In the past few days I [wrote] a few stories portraying the Master Species of Cat to be not only our superiors (as we catslaves know) but our object of veneration. But I do swear that cats seem to know the sacred, and probably better than us two-legs.There is a verse in one of the Sikh prayers which says in effect that the mightiest of kings with all his elephants and gold are "not equal even to an ant, who in its mind never forgets God." And so Louie and I have always believed in this rather literally: that when we two-legs attained reason over instinct, we also attained the ability to forget the higher and more noble things in life.
The cats in my life have an uncanny sense of the sacred. One of their favorite hiding places is behind a huge picture of all ten Sikh gurus, which sits in the small room we want to make into a meditation and study area. And when I read the scriptures of any faith (as a fiend for comparative religion, I collect them) the cats all rub and purr on the books far more than they do with my secular literature; none of them are Dostoyevsky fans! And many years ago when I studied Wicca for a time, I could not keep Fritzie out of my little solo circle. I just ended up saying heck with it, he must want to talk to the Goddess too; and then I learned about Bast.

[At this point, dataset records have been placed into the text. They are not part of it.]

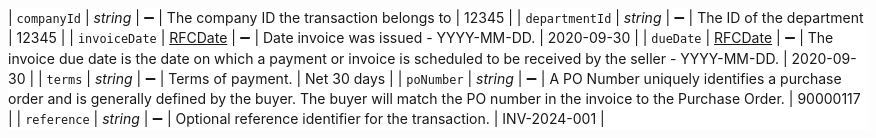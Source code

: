 | `companyId`                                                                                                                                                      | *string*                                                                                                                                                         | :heavy_minus_sign:                                                                                                                                               | The company ID the transaction belongs to                                                                                                                        | 12345                                                                                                                                                            |
| `departmentId`                                                                                                                                                   | *string*                                                                                                                                                         | :heavy_minus_sign:                                                                                                                                               | The ID of the department                                                                                                                                         | 12345                                                                                                                                                            |
| `invoiceDate`                                                                                                                                                    | [RFCDate](../../types/rfcdate.md)                                                                                                                                | :heavy_minus_sign:                                                                                                                                               | Date invoice was issued - YYYY-MM-DD.                                                                                                                            | 2020-09-30                                                                                                                                                       |
| `dueDate`                                                                                                                                                        | [RFCDate](../../types/rfcdate.md)                                                                                                                                | :heavy_minus_sign:                                                                                                                                               | The invoice due date is the date on which a payment or invoice is scheduled to be received by the seller - YYYY-MM-DD.                                           | 2020-09-30                                                                                                                                                       |
| `terms`                                                                                                                                                          | *string*                                                                                                                                                         | :heavy_minus_sign:                                                                                                                                               | Terms of payment.                                                                                                                                                | Net 30 days                                                                                                                                                      |
| `poNumber`                                                                                                                                                       | *string*                                                                                                                                                         | :heavy_minus_sign:                                                                                                                                               | A PO Number uniquely identifies a purchase order and is generally defined by the buyer. The buyer will match the PO number in the invoice to the Purchase Order. | 90000117                                                                                                                                                         |
| `reference`                                                                                                                                                      | *string*                                                                                                                                                         | :heavy_minus_sign:                                                                                                                                               | Optional reference identifier for the transaction.                                                                                                               | INV-2024-001                                                                                                                                                     |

Louie tells a story of his youth, that there was a mama cat and four kittens in the house. His father had a religious room like the one we want to make; there is a platform in there where the Holy Book is kept. The Adi Granth is a huge volume and there are specifics of how to keep it: It must be the highest object in the room, except for the canopy which is suspended over it like a chuppa in a Jewish wedding; the reader and any congregation must be seated on the floor except in cases of physical disability, for no person may be higher than the Book, and the Holy Book may never touch the floor. The kittens could not leave that book alone! Father-in-law used to gripe continually about finding kittens on, in, or under the platform where Granth Sahib rested. They would lie there for hours and purr away until the old man chased them off, and then they would come back while he read and sneak under the platform or pounce on the pages. After one of the kids pointed out the verse I mentioned a couple of paragraphs ago, he decided to leave them be, for even the kittens knew there was something special in a place that contains holy energy.